Paternalism is behind colonialism. It’s when privilege gets to decide what problems to solve and how to solve them. Privilege is frankly terrible at identifying and solving the problems of those who aren’t privileged. It ultimately ends up blaming those with problems for the problems because privilege doesn’t experience those same problems in the same ways. Paternalism is also behind movements like religious freedom. Don’t bake the cake, it whispers. If we can keep gay people from celebrating, maybe they’ll go back in the closet and quit being gay. What paternalism really hates is freedom and choice for other people, those that see things differently than you do or those whose choices differ from yours. Paternalism really really wants to compel them to follow the designated path, to check the boxes laid out for them, so that they resemble and preserve the paternalistic norm. Paternalism cures eyesight with only one pair of glasses, and if they don’t work for you, it’s your fault.

That’s the rub. People do need different prescriptions. There are exceptions to rules, and we shouldn’t be terrified that if we allow for exceptions suddenly it will be chaos and everyone will get what they need instead of what we are willing to let them have.

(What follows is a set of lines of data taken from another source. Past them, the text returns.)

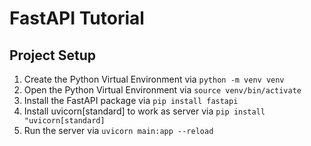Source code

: # FastAPI Tutorial

## Project Setup

1. Create the Python Virtual Environment via `python -m venv venv`
2. Open the Python Virtual Environment via `source venv/bin/activate`
3. Install the FastAPI package via `pip install fastapi`
4. Install uvicorn[standard] to work as server via `pip install "uvicorn[standard]`
5. Run the server via `uvicorn main:app --reload`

The rule of law is a continuous investigation into our principles to understand something bigger and better than our predecessors count imagine or articulate. Paternalism hates change and hates when the illusion of timelessness is shattered because it’s a challenge to the power of status quo.

  • Do you agree that paternalism will be the future “outcast” behavior, something we will finally get away from in the next 30 years or so?
  • Are there other social behaviors you see on their way out?
  • What would the Church look like if it no longer had a paternalistic attitude?

Discuss.

[1] She did say food-wise “anything” was fine, but she prefers Squirt soda. And why shouldn’t she enjoy the thing she most likes to ring in the New Year?

[2] I think this is like when the people of Lost wanted to return to the island after being back in civilization. They found civilization depressing.